Beginnings are important to me. The begining of the latest Raven’s Cycle didn’t really quite work for me. So I edited it, changed it, rebuilt it. Here is that change:
Corpses were scattered in messy circles on the ground, arms and limbs twisted into strange angles, bodies of mothers holding children, lovers cowering together, hands brittle with fingers broken, shattered. They lay beneath the swaying sun bleached skulls, dangling from twisted and bent tree branches, and over patches of yellowing grass that had been burnt away, leaving only the foul stench of scorched earth behind and the remnants of a ring of fire.
Abeyto crawled close. Closer. His stomach bare against ground, his ribs strewn with pebble marks, kisses from the bear goddess who slept under earth. Almost eye to eye with the feet walking through the grass, almost eye to eye with bare, hairy legs of dog men.

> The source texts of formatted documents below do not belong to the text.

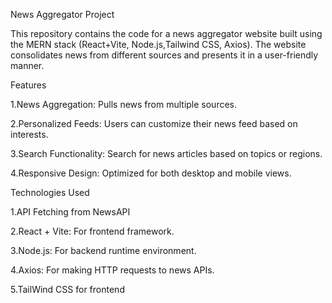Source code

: News Aggregator Project

This repository contains the code for a news aggregator website built using the MERN stack (React+Vite, Node.js,Tailwind CSS, Axios). The website consolidates news from different sources and presents it in a user-friendly manner.

Features


1.News Aggregation: Pulls news from multiple sources.

2.Personalized Feeds: Users can customize their news feed based on interests.

3.Search Functionality: Search for news articles based on topics or regions.

4.Responsive Design: Optimized for both desktop and mobile views.







Technologies Used


1.API Fetching from NewsAPI

2.React + Vite: For frontend framework.

3.Node.js: For backend runtime environment.

4.Axios: For making HTTP requests to news APIs.

5.TailWind CSS for frontend
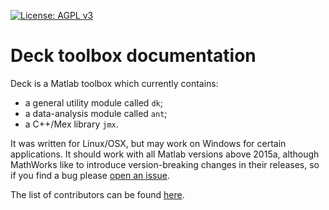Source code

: 
[![License: AGPL v3](https://img.shields.io/badge/License-AGPL%20v3-blue.svg)](https://www.gnu.org/licenses/agpl-3.0)

# Deck toolbox documentation

Deck is a Matlab toolbox which currently contains:

 - a general utility module called `dk`;
 - a data-analysis module called `ant`;
 - a C++/Mex library `jmx`.

It was written for Linux/OSX, but may work on Windows for certain applications. It should work with all Matlab versions above 2015a, although MathWorks like to introduce version-breaking changes in their releases, so if you find a bug please [open an issue](https://gitlab.com/jhadida/deck/issues).

The list of contributors can be found [here](https://gitlab.com/jhadida/deck/-/graphs/master).
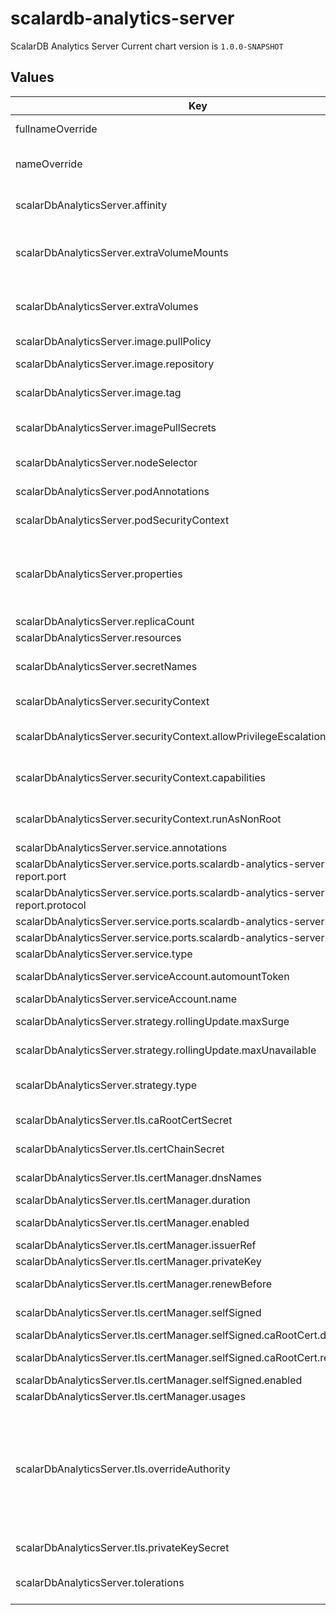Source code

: # scalardb-analytics-server

ScalarDB Analytics Server
Current chart version is `1.0.0-SNAPSHOT`

## Values

| Key | Type | Default | Description |
|-----|------|---------|-------------|
| fullnameOverride | string | `""` | String to fully override scalardb-analytics-server.fullname template |
| nameOverride | string | `""` | String to partially override scalardb-analytics-server.fullname template (will maintain the release name) |
| scalarDbAnalyticsServer.affinity | object | `{}` | The affinity/anti-affinity feature, greatly expands the types of constraints you can express. |
| scalarDbAnalyticsServer.extraVolumeMounts | list | `[]` | Defines additional volume mounts. If you want to get a heap dump of the ScalarDB Analytics Server node, you need to mount a volume to make the dump file persistent. |
| scalarDbAnalyticsServer.extraVolumes | list | `[]` | Defines additional volumes. If you want to get a heap dump of the ScalarDB Analytics Server node, you need to mount a volume to make the dump file persistent. |
| scalarDbAnalyticsServer.image.pullPolicy | string | `"Never"` | Specify a image pulling policy. |
| scalarDbAnalyticsServer.image.repository | string | `"local/scalardb-analytics-server"` | Docker image repository of ScalarDB Analytics Server. |
| scalarDbAnalyticsServer.image.tag | string | `""` | Override the image tag whose default is the chart appVersion |
| scalarDbAnalyticsServer.imagePullSecrets | list | `[]` | Optionally specify an array of imagePullSecrets. Secrets must be manually created in the namespace. |
| scalarDbAnalyticsServer.nodeSelector | object | `{}` | nodeSelector is form of node selection constraint. |
| scalarDbAnalyticsServer.podAnnotations | object | `{}` | Pod annotations for the scalardb-analytics-server deployment |
| scalarDbAnalyticsServer.podSecurityContext | object | `{"seccompProfile":{"type":"RuntimeDefault"}}` | PodSecurityContext holds pod-level security attributes and common container settings. |
| scalarDbAnalyticsServer.properties | object | The minimum template of database.properties is set by default. | The database.properties is created based on the values of scalardb-analytics-server.storageConfiguration by default. If you want to customize database.properties, you can override this value with your database.properties. |
| scalarDbAnalyticsServer.replicaCount | int | `1` | Default values for number of replicas. |
| scalarDbAnalyticsServer.resources | object | `{}` | Resources allowed to the pod. |
| scalarDbAnalyticsServer.secretNames | list | `[]` | Secret name that includes sensitive data such as credentials. Each secret key is passed to Pod as environment variables using envFrom. |
| scalarDbAnalyticsServer.securityContext | object | `{"allowPrivilegeEscalation":false,"capabilities":{"drop":["ALL"]},"runAsNonRoot":true}` | Setting security context at the pod applies those settings to all containers in the pod. |
| scalarDbAnalyticsServer.securityContext.allowPrivilegeEscalation | bool | `false` | AllowPrivilegeEscalation controls whether a process can gain more privileges than its parent process |
| scalarDbAnalyticsServer.securityContext.capabilities | object | `{"drop":["ALL"]}` | Capabilities (specifically, Linux capabilities), are used for permission management in Linux. Some capabilities are enabled by default |
| scalarDbAnalyticsServer.securityContext.runAsNonRoot | bool | `true` | Containers should be run as a non-root user with the minimum required permissions (principle of least privilege) |
| scalarDbAnalyticsServer.service.annotations | object | `{}` |  |
| scalarDbAnalyticsServer.service.ports.scalardb-analytics-server-report.port | int | `11052` | ScalarDB Analytics Server port. |
| scalarDbAnalyticsServer.service.ports.scalardb-analytics-server-report.protocol | string | `"TCP"` | ScalarDB Analytics Server protocol. |
| scalarDbAnalyticsServer.service.ports.scalardb-analytics-server.port | int | `11051` | ScalarDB Analytics Server port. |
| scalarDbAnalyticsServer.service.ports.scalardb-analytics-server.protocol | string | `"TCP"` | ScalarDB Analytics Server protocol. |
| scalarDbAnalyticsServer.service.type | string | `"ClusterIP"` | service types in kubernetes. |
| scalarDbAnalyticsServer.serviceAccount.automountToken | bool | `true` | Specify to mount a service account token or not |
| scalarDbAnalyticsServer.serviceAccount.name | string | `""` | Name of the existing service account resource |
| scalarDbAnalyticsServer.strategy.rollingUpdate.maxSurge | string | `"25%"` | The number of pods that can be created above the desired amount of pods during an update |
| scalarDbAnalyticsServer.strategy.rollingUpdate.maxUnavailable | string | `"25%"` | The number of pods that can be unavailable during the update process |
| scalarDbAnalyticsServer.strategy.type | string | `"RollingUpdate"` | New pods are added gradually, and old pods are terminated gradually, e.g: Recreate or RollingUpdate |
| scalarDbAnalyticsServer.tls.caRootCertSecret | string | `""` | Name of the Secret containing the custom CA root certificate for TLS communication. |
| scalarDbAnalyticsServer.tls.certChainSecret | string | `""` | Name of the Secret containing the certificate chain file used for TLS communication. |
| scalarDbAnalyticsServer.tls.certManager.dnsNames | list | `["localhost"]` | Subject Alternative Name (SAN) of a certificate. |
| scalarDbAnalyticsServer.tls.certManager.duration | string | `"8760h0m0s"` | Duration of a certificate. |
| scalarDbAnalyticsServer.tls.certManager.enabled | bool | `false` | Use cert-manager to manage private key and certificate files. |
| scalarDbAnalyticsServer.tls.certManager.issuerRef | object | `{}` | Issuer references of cert-manager. |
| scalarDbAnalyticsServer.tls.certManager.privateKey | object | `{"algorithm":"ECDSA","encoding":"PKCS8","size":256}` | Configuration of a private key. |
| scalarDbAnalyticsServer.tls.certManager.renewBefore | string | `"360h0m0s"` | How long before expiry a certificate should be renewed. |
| scalarDbAnalyticsServer.tls.certManager.selfSigned | object | `{"caRootCert":{"duration":"8760h0m0s","renewBefore":"360h0m0s"},"enabled":false}` | Configuration of a certificate for self-signed CA. |
| scalarDbAnalyticsServer.tls.certManager.selfSigned.caRootCert.duration | string | `"8760h0m0s"` | Duration of a self-signed CA certificate. |
| scalarDbAnalyticsServer.tls.certManager.selfSigned.caRootCert.renewBefore | string | `"360h0m0s"` | How long before expiry a self-signed CA certificate should be renewed. |
| scalarDbAnalyticsServer.tls.certManager.selfSigned.enabled | bool | `false` | Use self-signed CA. |
| scalarDbAnalyticsServer.tls.certManager.usages | list | `["server auth","key encipherment","signing"]` | List of key usages. |
| scalarDbAnalyticsServer.tls.overrideAuthority | string | `""` | The custom authority for TLS communication. This doesn't change what host is actually connected. This is intended for testing, but may safely be used outside of tests as an alternative to DNS overrides. For example, you can specify the hostname presented in the certificate chain file that you set by using `scalarDbAnalyticsServer.tls.certChainSecret`. This chart uses this value for startupProbe and livenessProbe. |
| scalarDbAnalyticsServer.tls.privateKeySecret | string | `""` | Name of the Secret containing the private key file used for TLS communication. |
| scalarDbAnalyticsServer.tolerations | list | `[]` | Tolerations are applied to pods, and allow (but do not require) the pods to schedule onto nodes with matching taints. |

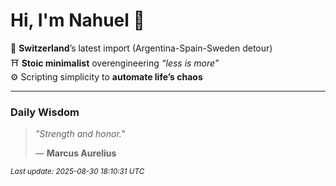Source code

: # Hi, I'm Nahuel :tiger:

📍 **Switzerland**’s latest import (Argentina-Spain-Sweden detour)  
⛩️ **Stoic minimalist** overengineering *“less is more”*  
⚙️ Scripting simplicity to **automate life’s chaos**

---

### Daily Wisdom
> _"Strength and honor."_  
>
> — **Marcus Aurelius**

<sub>*Last update: 2025-08-30 18:10:31 UTC*</sub>

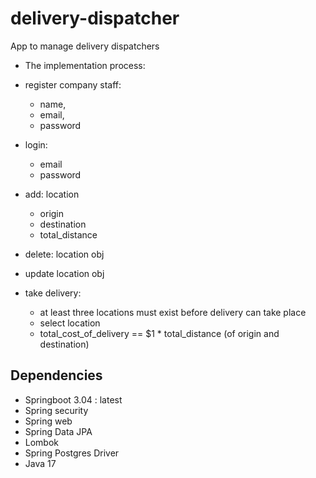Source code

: # delivery-dispatcher
App to manage delivery dispatchers
* The implementation process:

* register company staff:
    - name,
    - email,
    - password

* login:
  - email
  - password


* add: location
    - origin
    - destination
    - total_distance


* delete: location obj
* update location obj


* take delivery:
    - at least three locations must exist before delivery can take place
    - select location
    - total_cost_of_delivery == $1 * total_distance (of origin and destination)

## Dependencies
* Springboot 3.04 : latest
* Spring security
* Spring web
* Spring Data JPA
* Lombok
* Spring Postgres Driver
* Java 17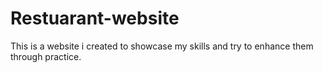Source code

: # Restuarant-website
This is a website i created to showcase my skills and try to enhance them through practice.
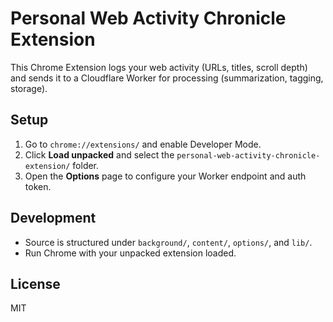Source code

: # Personal Web Activity Chronicle Extension

This Chrome Extension logs your web activity (URLs, titles, scroll depth) and sends it to a Cloudflare Worker for processing (summarization, tagging, storage).

## Setup

1. Go to `chrome://extensions/` and enable Developer Mode.
2. Click **Load unpacked** and select the `personal-web-activity-chronicle-extension/` folder.
3. Open the **Options** page to configure your Worker endpoint and auth token.

## Development

- Source is structured under `background/`, `content/`, `options/`, and `lib/`.
- Run Chrome with your unpacked extension loaded.

## License

MIT
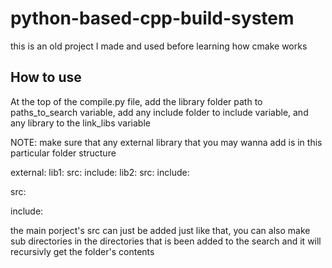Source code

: # python-based-cpp-build-system
this is an old project I made and used before learning how cmake works


## How to use

At the top of the compile.py file, add the library folder path to paths_to_search variable, add any include folder to include variable, and any library to the link_libs variable

NOTE: make sure that any external library that you may wanna add is in this particular folder structure

external:
  lib1:
    src:
    include:
  lib2:
    src:
    include:
    
 src:
 
 include:
    
the main porject's src can just be added just like that, you can also make sub directories in the directories that is been added to the search and it will recursivly get the folder's contents
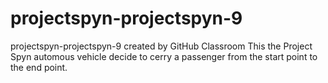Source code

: # projectspyn-projectspyn-9
projectspyn-projectspyn-9 created by GitHub Classroom
This the Project Spyn automous vehicle decide to cerry a passenger from the start point to the end point. 
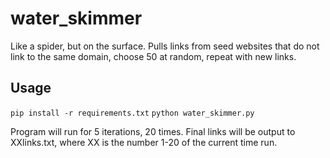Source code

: # water_skimmer
Like a spider, but on the surface. Pulls links from seed websites that do not link to the same domain, choose 50 at random, repeat with new links.


## Usage
`pip install -r requirements.txt`
`python water_skimmer.py`

Program will run for 5 iterations, 20 times. Final links will be output to XXlinks.txt, where XX is the number 1-20 of the current time run.
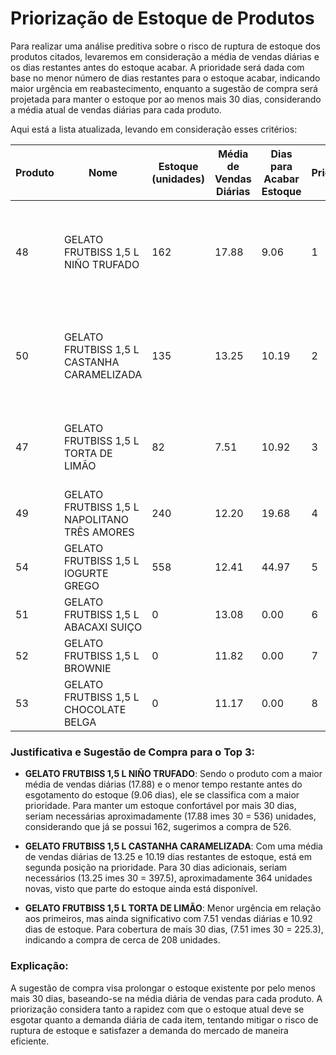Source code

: 
# Priorização de Estoque de Produtos

Para realizar uma análise preditiva sobre o risco de ruptura de estoque dos produtos citados, levaremos em consideração a média de vendas diárias e os dias restantes antes do estoque acabar. A prioridade será dada com base no menor número de dias restantes para o estoque acabar, indicando maior urgência em reabastecimento, enquanto a sugestão de compra será projetada para manter o estoque por ao menos mais 30 dias, considerando a média atual de vendas diárias para cada produto.

Aqui está a lista atualizada, levando em consideração esses critérios:

| Produto | Nome | Estoque (unidades) | Média de Vendas Diárias | Dias para Acabar Estoque | Prioridade | Justificativa Top 3 | Sugestão de Compra |
|---------|------|--------------------|-------------------------|--------------------------|------------|---------------------|--------------------|
| 48      | GELATO FRUTBISS 1,5 L NIÑO TRUFADO | 162                | 17.88                   | 9.06                     | 1          | Maior média de vendas diárias e menor número de dias para acabar o estoque. | 526                |
| 50      | GELATO FRUTBISS 1,5 L CASTANHA CARAMELIZADA | 135                | 13.25                   | 10.19                    | 2          | Elevada média de vendas diárias associada a baixo estoque restante. | 364                |
| 47      | GELATO FRUTBISS 1,5 L TORTA DE LIMÃO | 82                 | 7.51                    | 10.92                    | 3          | Menos urgente, porém com bom volume de vendas diárias. | 208                |
| 49      | GELATO FRUTBISS 1,5 L NAPOLITANO TRÊS AMORES | 240                | 12.20                   | 19.68                    | 4          |  | 335                |
| 54      | GELATO FRUTBISS 1,5 L IOGURTE GREGO | 558                | 12.41                   | 44.97                    | 5          |  | 341                |
| 51      | GELATO FRUTBISS 1,5 L ABACAXI SUIÇO | 0                  | 13.08                   | 0.00                     | 6          |  | 361                |
| 52      | GELATO FRUTBISS 1,5 L BROWNIE | 0                  | 11.82                   | 0.00                     | 7          |  | 326                |
| 53      | GELATO FRUTBISS 1,5 L CHOCOLATE BELGA | 0                  | 11.17                   | 0.00                     | 8          |  | 308                |

### Justificativa e Sugestão de Compra para o Top 3:

- **GELATO FRUTBISS 1,5 L NIÑO TRUFADO**: Sendo o produto com a maior média de vendas diárias (17.88) e o menor tempo restante antes do esgotamento do estoque (9.06 dias), ele se classifica com a maior prioridade. Para manter um estoque confortável por mais 30 dias, seriam necessárias aproximadamente \(17.88 	imes 30 = 536\) unidades, considerando que já se possui 162, sugerimos a compra de 526.
  
- **GELATO FRUTBISS 1,5 L CASTANHA CARAMELIZADA**: Com uma média de vendas diárias de 13.25 e 10.19 dias restantes de estoque, está em segunda posição na prioridade. Para 30 dias adicionais, seriam necessários \(13.25 	imes 30 = 397.5\), aproximadamente 364 unidades novas, visto que parte do estoque ainda está disponível.
  
- **GELATO FRUTBISS 1,5 L TORTA DE LIMÃO**: Menor urgência em relação aos primeiros, mas ainda significativo com 7.51 vendas diárias e 10.92 dias de estoque. Para cobertura de mais 30 dias, \(7.51 	imes 30 = 225.3\), indicando a compra de cerca de 208 unidades.

### Explicação:

A sugestão de compra visa prolongar o estoque existente por pelo menos mais 30 dias, baseando-se na média diária de vendas para cada produto. A priorização considera tanto a rapidez com que o estoque atual deve se esgotar quanto a demanda diária de cada item, tentando mitigar o risco de ruptura de estoque e satisfazer a demanda do mercado de maneira eficiente.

A sound rose from the ruins. Tick, tick, tick, loud and angry. Clank, clank, clank. And then a release of steam and howling bursting metallic noises. Noises like death from under earth, like fire in your hand. Abeyto had not seen this in his vision. Had not heard this. The sound made his ears hurt, his heart hurt, his bone and flesh hurt. Sharp pains crawling, dancing.



Awesome. This IS a major change from the last excerpt, and I love it. I almost feel guilty telling you that this is superior to the last one. However, there were some good lines in the first one that can be recycled.
Oh, I do plan on recycling them. The last excerpt was decent, but it lacked narrative tension for me. This one doesn’t- the narrative is tightly focused, like a spring screwed down and about to be sprung.